Song of the Angels by William Adolphe Bouguereau
I could love a Christmas without a sumptuous feast, the twinkling lights or a pile of presents topped with a glittering tree. But Christmas can only really happen for me if I hear the divine harmony. This week, I heard the angels singing again and again. , and like Dante, I felt transported to higher and higher realms of glory. First, chanting psalms with pilgrims at the Benedictine retreat- then hearing my dear friend Robin O'Brien serenade labyrinth walkers with Hildegard of Bingen and her own beautiful rendition of the Song of Songs. Saturday saw the extraordinary performance of Handel's Messiah by the American Bach Soloists in Grace Cathedral: a model of vocal and instrumental purity and unbridled joy in one of the most magnificent sites in the Bay Area. But the highest heaven came in the exquisite a capella concert given by Chanticleer at St Ignatius Church in San Francisco on Sunday evening. In the darkened sanctuary, the low bass drone brought chills to my spine as far off a high, clear voice of incandescent innocence began to chantVeni Veni Emmanuel. . Gradually a tiny candle appeared as the procession of twelve men in tuxedos with beaming faces came to offer their hearts and souls in song. It was the first of many moments that evening that brought a lump to my throat.

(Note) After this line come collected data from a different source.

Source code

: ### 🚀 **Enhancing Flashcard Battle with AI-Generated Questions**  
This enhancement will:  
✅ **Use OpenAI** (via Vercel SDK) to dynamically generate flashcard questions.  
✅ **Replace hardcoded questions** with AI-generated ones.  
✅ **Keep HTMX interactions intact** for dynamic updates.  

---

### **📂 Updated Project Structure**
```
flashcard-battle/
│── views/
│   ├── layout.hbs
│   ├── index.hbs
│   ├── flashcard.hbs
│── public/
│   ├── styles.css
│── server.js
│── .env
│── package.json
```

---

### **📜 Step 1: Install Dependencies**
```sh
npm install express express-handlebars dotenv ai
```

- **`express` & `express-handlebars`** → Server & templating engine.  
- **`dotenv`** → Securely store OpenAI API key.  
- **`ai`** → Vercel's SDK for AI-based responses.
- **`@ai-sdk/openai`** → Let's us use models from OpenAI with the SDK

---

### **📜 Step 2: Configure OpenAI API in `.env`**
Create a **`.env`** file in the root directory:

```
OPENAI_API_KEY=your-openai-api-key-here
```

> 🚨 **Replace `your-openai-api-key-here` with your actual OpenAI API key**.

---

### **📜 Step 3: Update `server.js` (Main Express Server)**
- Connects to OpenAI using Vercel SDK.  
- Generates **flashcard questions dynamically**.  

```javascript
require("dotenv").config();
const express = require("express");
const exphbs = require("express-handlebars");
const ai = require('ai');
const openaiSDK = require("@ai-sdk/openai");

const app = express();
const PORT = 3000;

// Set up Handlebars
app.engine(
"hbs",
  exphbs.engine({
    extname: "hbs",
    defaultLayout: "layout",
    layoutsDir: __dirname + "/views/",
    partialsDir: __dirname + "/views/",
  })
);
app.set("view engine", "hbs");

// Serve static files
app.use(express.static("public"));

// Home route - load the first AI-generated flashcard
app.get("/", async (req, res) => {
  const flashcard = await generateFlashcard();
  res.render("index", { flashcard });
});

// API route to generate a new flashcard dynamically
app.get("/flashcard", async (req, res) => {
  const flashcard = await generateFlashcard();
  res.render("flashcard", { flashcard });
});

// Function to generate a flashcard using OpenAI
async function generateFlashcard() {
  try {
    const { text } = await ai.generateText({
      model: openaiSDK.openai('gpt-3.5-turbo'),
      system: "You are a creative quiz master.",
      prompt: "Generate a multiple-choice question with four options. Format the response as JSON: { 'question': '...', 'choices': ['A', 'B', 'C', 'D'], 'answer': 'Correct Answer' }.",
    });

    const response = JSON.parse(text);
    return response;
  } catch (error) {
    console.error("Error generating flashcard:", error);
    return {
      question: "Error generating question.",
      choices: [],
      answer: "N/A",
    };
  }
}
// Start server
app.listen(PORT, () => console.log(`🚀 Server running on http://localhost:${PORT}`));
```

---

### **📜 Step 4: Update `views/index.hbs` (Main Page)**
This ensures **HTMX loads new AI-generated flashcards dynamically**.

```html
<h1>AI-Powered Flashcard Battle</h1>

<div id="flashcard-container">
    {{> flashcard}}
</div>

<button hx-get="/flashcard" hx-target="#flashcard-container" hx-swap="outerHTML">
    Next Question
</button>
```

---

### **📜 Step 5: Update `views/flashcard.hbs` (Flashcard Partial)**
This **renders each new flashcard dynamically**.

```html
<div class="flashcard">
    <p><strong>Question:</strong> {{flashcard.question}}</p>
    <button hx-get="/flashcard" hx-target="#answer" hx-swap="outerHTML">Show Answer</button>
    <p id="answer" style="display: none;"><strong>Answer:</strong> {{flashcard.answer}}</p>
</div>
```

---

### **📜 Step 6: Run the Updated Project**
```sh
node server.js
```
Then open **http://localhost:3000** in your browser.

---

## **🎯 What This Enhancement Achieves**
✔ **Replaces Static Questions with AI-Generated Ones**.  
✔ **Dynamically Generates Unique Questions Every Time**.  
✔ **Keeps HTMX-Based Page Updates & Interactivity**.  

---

The high point of the concert was discovering the antiphons of Arvo Part. This Estonian has long been my favorite living composer, and I often use his music as a mirror for teaching TS Eliot's last masterwork, the Four Quartets. After years of studying composition in the line of the Second Viennese School of Arnold Schoenberg, Part reached a dead end. Like Beethoven, he exiled himself to a several year period of silence and a creative moratorium before being reborn as a creative artist. While Beethoven was plunged against his will into the throes of his deafness. Part went to an Orthodox monastery in the remote woods of Estonia where he sunk into the slow rhythms of chanting and studied 14th century polyphony. When he began to compose again after a few years, it was with a new voice: staggeringly stark and beautiful which truly mirrors TS Eliot's lines in "Little Gidding:- " complete simplicity costing not less than everything",
Part's Morgenstorm, written in celebration of Advent, was a revelation. As one of the Seven Magnificent Antiphons, it is intended to be chanted before and after the Magnificat on December 21, the Winter Solstice. .The ancient text is such a beautiful, eternal plea:
O Radiant dawn
splendor of eternal light,
sun of justice,
Come, shine on those who dwell in darkness
and the shadow of death.
Part has:one half of the chorus singing in a major key, the other in a minor key- perfectly poised between light and dark, pain and delight. The music is spare, aching, heart rending: music to bring you to your knees as you hold one hand full of grief and the other full of hope, evoking the eternal cycle of life and death. It is truly the song of angels: not sticky sweet and sentimental, but music that points to a bigger vision and a deeper truth that just might change you. Jungians and alchemists teach that the journey into the soul requires us to be ability to endure profound tension while Dante writes that the journey to Paradise requires the ability to bear greater and greater beauty. Music like Bach and Arvo Part help us to do this in a very physical, concrete way . In experiencing the radical pain of intense dissonance, and then discovering the unbelievable sweetness of hearing the clashing harmonies dissolve and blossom into the most open and expansive and liberating resolution, it is a practice of what Dietrich Bonhoeffer called "costly grace". an embodiment of what Eliot called "echoed ecstasy/not lost, but requiring". It is the Nativity sculpted in sound: discovering the holy , the radiant and the wondrous in the simplest of places surrounded by darkness and suffering. Divine harmony- what Christmas is all about .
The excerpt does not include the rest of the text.